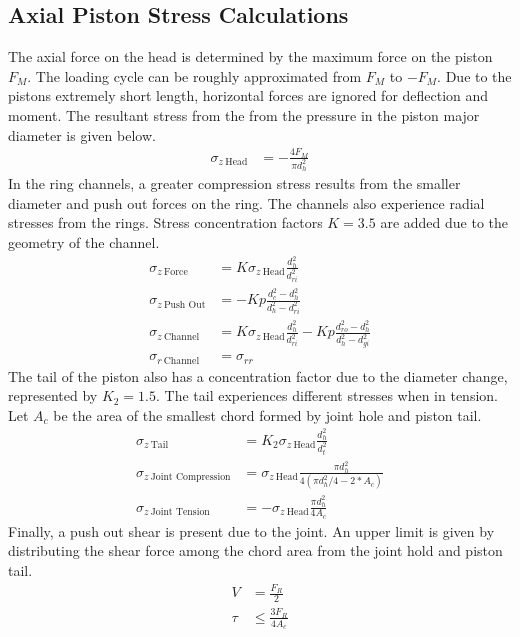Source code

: \documentclass[10pt,a4paper]{article}
\begin{document}
	\subsection*{Axial Piston Stress Calculations}
	The axial force on the head is determined by the maximum force on the piston $F_M$. The loading cycle can be roughly approximated from $F_M$ to $-F_M$. Due to the pistons extremely short length, horizontal forces are ignored for deflection and moment. The resultant stress from the from the pressure in the piston major diameter is given below.
	\begin{align*}
		\sigma_{z\ \text{Head}} &= - \frac{4 F_M}{\pi d_h^2}
	\end{align*}
	In the ring channels, a greater compression stress results from the smaller diameter and push out forces on the ring. The channels also experience radial stresses from the rings. Stress concentration factors $K = 3.5$ are added due to the geometry of the channel.
	\begin{align*}
		\sigma_{z\ \text{Force}} &=  K \sigma_{z\ \text{Head}} \frac{d_h^2}{d_{ri}^2} \\
		\sigma_{z\ \text{Push Out}} &= - K p \frac{d_{c}^2 - d_h^2}{d_h^2 - d_{ri}^2}\\
		\sigma_{z\ \text{Channel}} &= K \sigma_{z\ \text{Head}} \frac{d_h^2}{d_{ri}^2} - K p \frac{d_{ro}^2 - d_h^2}{d_h^2 - d_{gi}^2}\\
		\sigma_{r\ \text{Channel}} &= \sigma_{r r}
	\end{align*}
	The tail of the piston also has a concentration factor due to the diameter change, represented by $K_2 = 1.5$. The tail experiences different stresses when in tension. Let $A_c$ be the area of the smallest chord formed by joint hole and piston tail.
	\begin{align*}
		\sigma_{z\ \text{Tail}} &= K_2 \sigma_{z\ \text{Head}} \frac{d_h^2}{d_t^2}\\
		\sigma_{z\ \text{Joint Compression}} &= \sigma_{z\ \text{Head}} \frac{\pi d_h^2}{4 (\pi d_h^2/4-2*A_c)}\\
		\sigma_{z\ \text{Joint Tension}} &= -\sigma_{z\ \text{Head}} \frac{\pi d_h^2}{4 A_c}
	\end{align*}
	Finally, a push out shear is present due to the joint. An upper limit is given by distributing the shear force among the chord area from the joint hold and piston tail.
	\begin{align*}
		V &= \frac{F_R}{2}\\
		\tau &\leq \frac{3 F_R}{4 A_c}
	\end{align*}
\end{document}
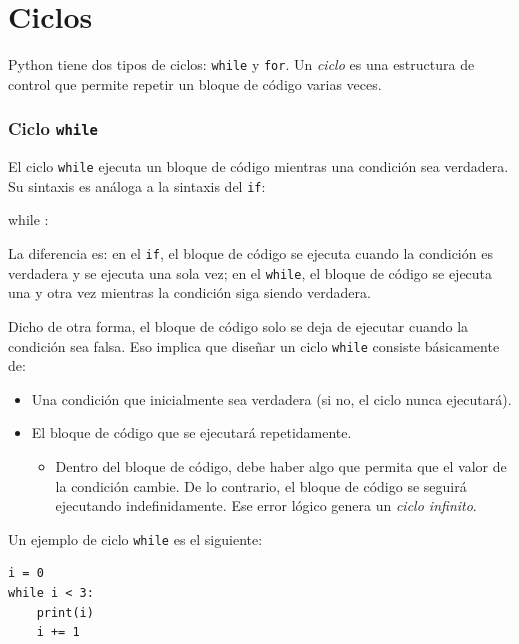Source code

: \part{Ciclos}

Python tiene dos tipos de ciclos: \texttt{while} y \texttt{for}. Un \emph{ciclo} es una estructura de control que permite repetir un bloque de código varias veces.

\section{Ciclo \texttt{while}}

El ciclo \texttt{while} ejecuta un bloque de código mientras una condición sea verdadera. Su sintaxis es análoga a la sintaxis del \texttt{if}:

\begin{sintaxis}
while :\\
\phantom{xxxx}
\end{sintaxis}

La diferencia es: en el \texttt{if}, el bloque de código se ejecuta cuando la condición es verdadera y se ejecuta una sola vez; en el \texttt{while}, el bloque de código se ejecuta una y otra vez mientras la condición siga siendo verdadera.

Dicho de otra forma, el bloque de código solo se deja de ejecutar cuando la condición sea falsa. Eso implica que diseñar un ciclo \texttt{while} consiste básicamente de:
\begin{itemize}
    \item Una condición que inicialmente sea verdadera (si no, el ciclo nunca ejecutará).
    \item El bloque de código que se ejecutará repetidamente.
    \begin{itemize}
        \item Dentro del bloque de código, debe haber algo que permita que el valor de la condición cambie. De lo contrario, el bloque de código se seguirá ejecutando indefinidamente. Ese error lógico genera un \textit{ciclo infinito}.
    \end{itemize}
\end{itemize}

Un ejemplo de ciclo \texttt{while} es el siguiente:
\begin{verbatim}
i = 0
while i < 3:
    print(i)
    i += 1
\end{verbatim}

◆ Problem description
Copy the records exactly. Skip the pictures.

◆ Answer to this task
Source code

: \documentclass[10pt,a4paper]{article}
\begin{document}
	\subsection*{Axial Piston Stress Calculations}
	The axial force on the head is determined by the maximum force on the piston $F_M$. The loading cycle can be roughly approximated from $F_M$ to $-F_M$. Due to the pistons extremely short length, horizontal forces are ignored for deflection and moment. The resultant stress from the from the pressure in the piston major diameter is given below.
	\begin{align*}
		\sigma_{z\ \text{Head}} &= - \frac{4 F_M}{\pi d_h^2}
	\end{align*}
	In the ring channels, a greater compression stress results from the smaller diameter and push out forces on the ring. The channels also experience radial stresses from the rings. Stress concentration factors $K = 3.5$ are added due to the geometry of the channel.
	\begin{align*}
		\sigma_{z\ \text{Force}} &=  K \sigma_{z\ \text{Head}} \frac{d_h^2}{d_{ri}^2} \\
		\sigma_{z\ \text{Push Out}} &= - K p \frac{d_{c}^2 - d_h^2}{d_h^2 - d_{ri}^2}\\
		\sigma_{z\ \text{Channel}} &= K \sigma_{z\ \text{Head}} \frac{d_h^2}{d_{ri}^2} - K p \frac{d_{ro}^2 - d_h^2}{d_h^2 - d_{gi}^2}\\
		\sigma_{r\ \text{Channel}} &= \sigma_{r r}
	\end{align*}
	The tail of the piston also has a concentration factor due to the diameter change, represented by $K_2 = 1.5$. The tail experiences different stresses when in tension. Let $A_c$ be the area of the smallest chord formed by joint hole and piston tail.
	\begin{align*}
		\sigma_{z\ \text{Tail}} &= K_2 \sigma_{z\ \text{Head}} \frac{d_h^2}{d_t^2}\\
		\sigma_{z\ \text{Joint Compression}} &= \sigma_{z\ \text{Head}} \frac{\pi d_h^2}{4 (\pi d_h^2/4-2*A_c)}\\
		\sigma_{z\ \text{Joint Tension}} &= -\sigma_{z\ \text{Head}} \frac{\pi d_h^2}{4 A_c}
	\end{align*}
	Finally, a push out shear is present due to the joint. An upper limit is given by distributing the shear force among the chord area from the joint hold and piston tail.
	\begin{align*}
		V &= \frac{F_R}{2}\\
		\tau &\leq \frac{3 F_R}{4 A_c}
	\end{align*}
\end{document}
Source code

: \part{Ciclos}

Python tiene dos tipos de ciclos: \texttt{while} y \texttt{for}. Un \emph{ciclo} es una estructura de control que permite repetir un bloque de código varias veces.

\section{Ciclo \texttt{while}}

El ciclo \texttt{while} ejecuta un bloque de código mientras una condición sea verdadera. Su sintaxis es análoga a la sintaxis del \texttt{if}:

\begin{sintaxis}
while :\\
\phantom{xxxx}
\end{sintaxis}

La diferencia es: en el \texttt{if}, el bloque de código se ejecuta cuando la condición es verdadera y se ejecuta una sola vez; en el \texttt{while}, el bloque de código se ejecuta una y otra vez mientras la condición siga siendo verdadera.

Dicho de otra forma, el bloque de código solo se deja de ejecutar cuando la condición sea falsa. Eso implica que diseñar un ciclo \texttt{while} consiste básicamente de:
\begin{itemize}
    \item Una condición que inicialmente sea verdadera (si no, el ciclo nunca ejecutará).
    \item El bloque de código que se ejecutará repetidamente.
    \begin{itemize}
        \item Dentro del bloque de código, debe haber algo que permita que el valor de la condición cambie. De lo contrario, el bloque de código se seguirá ejecutando indefinidamente. Ese error lógico genera un \textit{ciclo infinito}.
    \end{itemize}
\end{itemize}

Un ejemplo de ciclo \texttt{while} es el siguiente:
\begin{verbatim}
i = 0
while i < 3:
    print(i)
    i += 1
\end{verbatim}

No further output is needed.